Begin at the line that contains "[[Back to top]](#)" and repeat every line from there to the end of the records below, inclusive, without adding any other line.

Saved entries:
<<<<

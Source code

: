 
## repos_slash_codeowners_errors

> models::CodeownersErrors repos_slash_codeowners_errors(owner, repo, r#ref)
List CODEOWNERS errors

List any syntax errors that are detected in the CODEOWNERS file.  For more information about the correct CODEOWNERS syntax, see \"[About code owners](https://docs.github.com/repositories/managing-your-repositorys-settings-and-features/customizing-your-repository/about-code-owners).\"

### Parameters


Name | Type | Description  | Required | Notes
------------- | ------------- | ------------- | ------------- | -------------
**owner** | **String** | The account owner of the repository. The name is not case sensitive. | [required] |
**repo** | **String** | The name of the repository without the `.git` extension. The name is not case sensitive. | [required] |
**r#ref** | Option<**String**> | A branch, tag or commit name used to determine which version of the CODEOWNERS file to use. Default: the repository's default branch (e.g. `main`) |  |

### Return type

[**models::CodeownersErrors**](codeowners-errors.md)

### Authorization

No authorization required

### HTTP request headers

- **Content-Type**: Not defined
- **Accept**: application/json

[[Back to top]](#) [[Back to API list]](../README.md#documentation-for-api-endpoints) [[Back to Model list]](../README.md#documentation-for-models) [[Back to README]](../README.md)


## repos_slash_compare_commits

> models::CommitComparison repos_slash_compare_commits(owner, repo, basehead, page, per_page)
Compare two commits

>>>>

WRITTEN SOLUTION:
[[Back to top]](#) [[Back to API list]](../README.md#documentation-for-api-endpoints) [[Back to Model list]](../README.md#documentation-for-models) [[Back to README]](../README.md)


## repos_slash_compare_commits

> models::CommitComparison repos_slash_compare_commits(owner, repo, basehead, page, per_page)
Compare two commits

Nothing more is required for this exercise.